Inside the 2020 Golf Digest Hot List – My Experience as a Tester

There’s a saying among the panelists that the best day of the year is the day you get the email requesting your participation in the Golf Digest Hot List.

Better than any birthday present, your imagination immediately turning to the gleaming clubs that await your swing.

I’ve had the privilege of being one of the lucky 16 golfers tasked with testing next year’s soon-to-be-released clubs for America’s premier golf magazine.

It’s a labor of love, one which requires a unique blend of willingness, availability, skill, vocabulary, and a dash of mental illness.

What other explanation exists for hitting the equivalent of 6 large buckets of range balls per day for 4 straight days.

The first day is an exercise in self-control, lest your enthusiasm lull you into hitting too many shots with something new or novel or just plain awesome.

There’s always at least one club that surprises in the first category of clubs tested, one that strikes the “tuning fork to the loins” as one movie’s aspiring teaching pro once said.
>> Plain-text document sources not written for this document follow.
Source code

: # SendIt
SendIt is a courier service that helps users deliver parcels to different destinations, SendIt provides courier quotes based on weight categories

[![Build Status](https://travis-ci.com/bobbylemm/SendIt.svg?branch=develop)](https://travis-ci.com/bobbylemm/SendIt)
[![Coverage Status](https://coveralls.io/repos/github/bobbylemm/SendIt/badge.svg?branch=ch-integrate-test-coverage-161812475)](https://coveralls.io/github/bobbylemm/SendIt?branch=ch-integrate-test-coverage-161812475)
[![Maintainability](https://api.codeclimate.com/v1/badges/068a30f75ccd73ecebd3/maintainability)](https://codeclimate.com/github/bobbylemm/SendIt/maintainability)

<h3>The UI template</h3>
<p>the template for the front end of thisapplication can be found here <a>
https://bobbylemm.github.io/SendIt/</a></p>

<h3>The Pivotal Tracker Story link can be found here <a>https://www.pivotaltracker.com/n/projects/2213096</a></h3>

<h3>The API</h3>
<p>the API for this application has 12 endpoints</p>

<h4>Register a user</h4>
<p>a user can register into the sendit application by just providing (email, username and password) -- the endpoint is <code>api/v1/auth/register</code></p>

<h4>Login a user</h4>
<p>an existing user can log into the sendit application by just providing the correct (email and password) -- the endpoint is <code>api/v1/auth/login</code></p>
Alas, pacing yourself is the order of the day.

By day two, you begin to understand the veteran testers’ early morning huddle around the first aid station.

Taping the hands-on contact points unfamiliar, copious sunscreen, and your favorite NSAIDS are not things you want to skip out of pride.

Even for those that take full preventive measures, there is a strong likelihood one will go home with callouses and blisters on places you didn’t even realize were part of a proper golf grip.

The final day finds you exhausted and excited and sad in equal measure. The physical toll of hitting shot after shot has an accumulating effect, pushing towards your limits.

Mentally you begin to wish you had spent more time in the thesaurus, needing one more unique word that differentiates the microscopic differences between clubs that, when you really get down to it, are all incredible products of modern engineering.

This is a good time to tap into your inner stoked grommet, surfing just one more wave before your mom makes you get out of the water, despite your arms feeling like overcooked spaghetti noodles. Stay excited, respect the process, I repeat to myself, a mantra to remind that, at this point, it’s mind over matter.

The sadness of the last day will sound familiar to anyone that’s planned a once-in-a-lifetime buddies trip.

The end of any journey, really. You’ve spent so much time and energy on anticipation and excitement, that the finality of an end seems like a dream.

As we 16 spread back out across the nation, back to our families and familiar pillows and shower heads operating at the desired water pressure, we go home satisfied, having been part of a process that will have an impact on golfers the world over.

And I whisper to myself, hopefully, next year, they’ll ask me again. Like I said, mental illness.